WHAT IS EXPECTED: A single number is required: how many lines below include the string "langle".

☆ ☆ ☆ ☆ ☆

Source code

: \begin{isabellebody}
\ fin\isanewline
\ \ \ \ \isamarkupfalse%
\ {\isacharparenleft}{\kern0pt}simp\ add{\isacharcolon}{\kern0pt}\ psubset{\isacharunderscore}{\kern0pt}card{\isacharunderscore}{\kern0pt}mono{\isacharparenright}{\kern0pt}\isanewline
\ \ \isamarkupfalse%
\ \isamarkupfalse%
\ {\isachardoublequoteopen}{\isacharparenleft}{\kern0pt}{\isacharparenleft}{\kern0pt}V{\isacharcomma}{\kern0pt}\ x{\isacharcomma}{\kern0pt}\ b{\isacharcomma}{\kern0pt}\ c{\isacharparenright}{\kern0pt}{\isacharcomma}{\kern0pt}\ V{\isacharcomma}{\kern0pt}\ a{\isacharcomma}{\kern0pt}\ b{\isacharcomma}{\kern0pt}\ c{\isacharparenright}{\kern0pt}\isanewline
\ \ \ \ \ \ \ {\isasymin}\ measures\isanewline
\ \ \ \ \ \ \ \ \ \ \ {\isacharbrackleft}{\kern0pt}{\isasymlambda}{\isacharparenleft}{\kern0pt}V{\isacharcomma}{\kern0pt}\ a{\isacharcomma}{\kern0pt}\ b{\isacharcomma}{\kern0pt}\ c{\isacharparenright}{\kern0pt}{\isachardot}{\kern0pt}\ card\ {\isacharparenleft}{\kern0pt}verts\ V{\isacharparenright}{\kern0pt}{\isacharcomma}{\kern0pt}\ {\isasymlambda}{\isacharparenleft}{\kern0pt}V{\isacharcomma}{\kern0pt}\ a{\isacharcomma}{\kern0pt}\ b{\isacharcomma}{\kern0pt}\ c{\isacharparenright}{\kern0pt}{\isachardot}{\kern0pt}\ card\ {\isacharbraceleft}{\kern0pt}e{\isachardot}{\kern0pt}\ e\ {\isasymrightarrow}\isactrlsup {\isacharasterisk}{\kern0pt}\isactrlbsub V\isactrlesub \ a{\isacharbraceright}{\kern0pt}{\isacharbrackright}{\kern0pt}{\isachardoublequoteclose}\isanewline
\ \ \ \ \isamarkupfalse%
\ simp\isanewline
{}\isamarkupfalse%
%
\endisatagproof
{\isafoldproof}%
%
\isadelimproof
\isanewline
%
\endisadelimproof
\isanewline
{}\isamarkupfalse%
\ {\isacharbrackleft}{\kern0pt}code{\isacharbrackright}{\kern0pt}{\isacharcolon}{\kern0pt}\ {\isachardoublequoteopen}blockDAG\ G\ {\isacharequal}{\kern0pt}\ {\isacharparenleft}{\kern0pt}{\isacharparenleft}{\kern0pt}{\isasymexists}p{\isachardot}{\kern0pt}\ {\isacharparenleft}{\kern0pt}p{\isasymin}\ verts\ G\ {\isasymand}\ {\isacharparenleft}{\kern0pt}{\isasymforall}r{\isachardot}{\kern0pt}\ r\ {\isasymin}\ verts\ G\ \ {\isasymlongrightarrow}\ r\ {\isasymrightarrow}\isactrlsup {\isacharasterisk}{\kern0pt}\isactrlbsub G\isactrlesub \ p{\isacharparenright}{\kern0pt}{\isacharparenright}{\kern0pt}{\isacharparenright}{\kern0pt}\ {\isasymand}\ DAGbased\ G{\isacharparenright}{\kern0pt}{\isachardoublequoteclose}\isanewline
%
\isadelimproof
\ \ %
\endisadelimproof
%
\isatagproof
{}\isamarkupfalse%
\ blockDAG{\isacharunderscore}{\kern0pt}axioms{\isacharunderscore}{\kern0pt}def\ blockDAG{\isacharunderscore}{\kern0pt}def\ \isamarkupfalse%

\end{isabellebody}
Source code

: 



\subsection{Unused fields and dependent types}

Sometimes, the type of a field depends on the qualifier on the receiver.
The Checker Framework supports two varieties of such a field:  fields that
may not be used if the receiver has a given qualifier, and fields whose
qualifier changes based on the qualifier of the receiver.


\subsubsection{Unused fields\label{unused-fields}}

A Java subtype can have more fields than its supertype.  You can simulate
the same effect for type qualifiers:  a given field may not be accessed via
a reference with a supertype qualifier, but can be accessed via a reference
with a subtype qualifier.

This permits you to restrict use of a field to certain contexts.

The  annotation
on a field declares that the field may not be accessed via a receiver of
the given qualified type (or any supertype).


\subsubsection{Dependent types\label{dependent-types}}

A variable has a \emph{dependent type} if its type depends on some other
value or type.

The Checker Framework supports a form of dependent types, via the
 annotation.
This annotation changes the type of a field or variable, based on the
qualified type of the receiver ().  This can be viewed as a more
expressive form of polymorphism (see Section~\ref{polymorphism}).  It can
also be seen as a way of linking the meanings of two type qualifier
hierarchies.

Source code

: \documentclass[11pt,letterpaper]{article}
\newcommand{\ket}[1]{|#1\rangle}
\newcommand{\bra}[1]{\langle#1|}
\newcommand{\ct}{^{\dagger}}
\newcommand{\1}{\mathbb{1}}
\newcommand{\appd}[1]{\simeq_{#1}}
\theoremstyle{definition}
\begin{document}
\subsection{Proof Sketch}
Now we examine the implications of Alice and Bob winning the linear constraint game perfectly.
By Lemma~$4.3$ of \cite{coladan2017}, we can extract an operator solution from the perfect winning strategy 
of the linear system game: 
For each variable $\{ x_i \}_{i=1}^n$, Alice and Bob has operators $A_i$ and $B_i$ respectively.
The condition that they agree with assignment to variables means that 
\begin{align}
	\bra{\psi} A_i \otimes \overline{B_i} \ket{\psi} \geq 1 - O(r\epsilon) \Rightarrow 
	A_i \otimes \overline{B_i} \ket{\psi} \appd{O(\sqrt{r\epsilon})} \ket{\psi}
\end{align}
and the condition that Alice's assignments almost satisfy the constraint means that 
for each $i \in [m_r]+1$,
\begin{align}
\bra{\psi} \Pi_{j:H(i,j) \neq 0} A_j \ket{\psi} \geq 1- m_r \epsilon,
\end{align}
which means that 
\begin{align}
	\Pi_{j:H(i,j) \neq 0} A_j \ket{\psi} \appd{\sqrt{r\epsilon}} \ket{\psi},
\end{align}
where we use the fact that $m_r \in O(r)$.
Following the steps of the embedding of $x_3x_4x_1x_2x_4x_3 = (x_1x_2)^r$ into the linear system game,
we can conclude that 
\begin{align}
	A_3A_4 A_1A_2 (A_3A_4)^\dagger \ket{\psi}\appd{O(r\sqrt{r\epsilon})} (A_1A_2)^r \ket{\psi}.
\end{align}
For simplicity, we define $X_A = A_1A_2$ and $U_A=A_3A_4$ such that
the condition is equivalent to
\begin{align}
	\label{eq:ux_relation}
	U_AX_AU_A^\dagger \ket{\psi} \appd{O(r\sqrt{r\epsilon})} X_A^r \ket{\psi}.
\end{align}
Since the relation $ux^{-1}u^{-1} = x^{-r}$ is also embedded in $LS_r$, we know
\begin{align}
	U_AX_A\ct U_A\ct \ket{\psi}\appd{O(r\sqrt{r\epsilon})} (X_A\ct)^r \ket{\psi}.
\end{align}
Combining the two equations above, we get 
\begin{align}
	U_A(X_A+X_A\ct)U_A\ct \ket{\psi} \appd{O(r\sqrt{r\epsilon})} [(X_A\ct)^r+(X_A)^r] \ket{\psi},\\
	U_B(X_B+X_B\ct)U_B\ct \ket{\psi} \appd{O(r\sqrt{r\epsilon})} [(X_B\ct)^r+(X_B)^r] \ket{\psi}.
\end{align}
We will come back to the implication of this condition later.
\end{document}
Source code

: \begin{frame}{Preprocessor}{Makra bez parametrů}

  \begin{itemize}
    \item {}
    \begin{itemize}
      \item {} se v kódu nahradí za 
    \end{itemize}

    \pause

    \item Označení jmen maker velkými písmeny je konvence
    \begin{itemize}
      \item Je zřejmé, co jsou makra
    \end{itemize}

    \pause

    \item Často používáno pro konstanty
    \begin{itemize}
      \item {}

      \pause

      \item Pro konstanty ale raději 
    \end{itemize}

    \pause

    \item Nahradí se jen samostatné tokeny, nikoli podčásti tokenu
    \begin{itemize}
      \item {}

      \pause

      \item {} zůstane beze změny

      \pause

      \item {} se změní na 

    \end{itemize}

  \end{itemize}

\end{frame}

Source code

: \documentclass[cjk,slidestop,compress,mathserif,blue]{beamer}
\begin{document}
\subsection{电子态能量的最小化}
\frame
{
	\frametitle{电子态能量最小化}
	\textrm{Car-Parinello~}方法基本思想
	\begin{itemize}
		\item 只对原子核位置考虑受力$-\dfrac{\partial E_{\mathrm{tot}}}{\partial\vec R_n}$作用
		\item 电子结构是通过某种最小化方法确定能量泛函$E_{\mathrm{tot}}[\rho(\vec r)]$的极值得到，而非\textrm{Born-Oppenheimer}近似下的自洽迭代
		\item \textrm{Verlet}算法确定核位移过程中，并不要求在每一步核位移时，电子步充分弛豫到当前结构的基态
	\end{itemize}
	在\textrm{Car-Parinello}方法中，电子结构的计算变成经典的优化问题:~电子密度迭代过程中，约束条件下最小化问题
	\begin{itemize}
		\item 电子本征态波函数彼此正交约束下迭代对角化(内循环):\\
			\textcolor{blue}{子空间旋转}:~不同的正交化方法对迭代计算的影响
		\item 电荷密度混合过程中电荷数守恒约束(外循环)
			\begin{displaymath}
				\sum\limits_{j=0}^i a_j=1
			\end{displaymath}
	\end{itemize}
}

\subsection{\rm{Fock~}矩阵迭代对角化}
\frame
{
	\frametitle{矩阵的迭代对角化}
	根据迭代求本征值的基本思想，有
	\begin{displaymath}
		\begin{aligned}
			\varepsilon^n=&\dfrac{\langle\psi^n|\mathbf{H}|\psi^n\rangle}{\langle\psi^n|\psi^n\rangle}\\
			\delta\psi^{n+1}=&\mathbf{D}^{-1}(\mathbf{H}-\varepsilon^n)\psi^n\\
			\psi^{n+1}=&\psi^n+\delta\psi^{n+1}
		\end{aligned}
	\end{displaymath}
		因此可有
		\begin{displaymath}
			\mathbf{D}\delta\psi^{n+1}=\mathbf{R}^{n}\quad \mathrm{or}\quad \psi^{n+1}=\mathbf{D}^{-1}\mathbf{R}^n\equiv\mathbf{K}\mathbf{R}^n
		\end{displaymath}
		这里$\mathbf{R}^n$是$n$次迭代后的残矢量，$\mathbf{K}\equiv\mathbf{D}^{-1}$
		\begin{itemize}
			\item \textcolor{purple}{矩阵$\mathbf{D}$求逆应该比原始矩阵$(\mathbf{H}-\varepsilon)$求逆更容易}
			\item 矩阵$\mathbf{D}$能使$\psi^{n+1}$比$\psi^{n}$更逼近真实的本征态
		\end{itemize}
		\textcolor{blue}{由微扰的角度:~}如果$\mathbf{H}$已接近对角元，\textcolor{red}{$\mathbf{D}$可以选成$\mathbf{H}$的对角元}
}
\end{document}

☆ ☆ ☆ ☆ ☆

SOLUTION TO THE PROBLEM: 2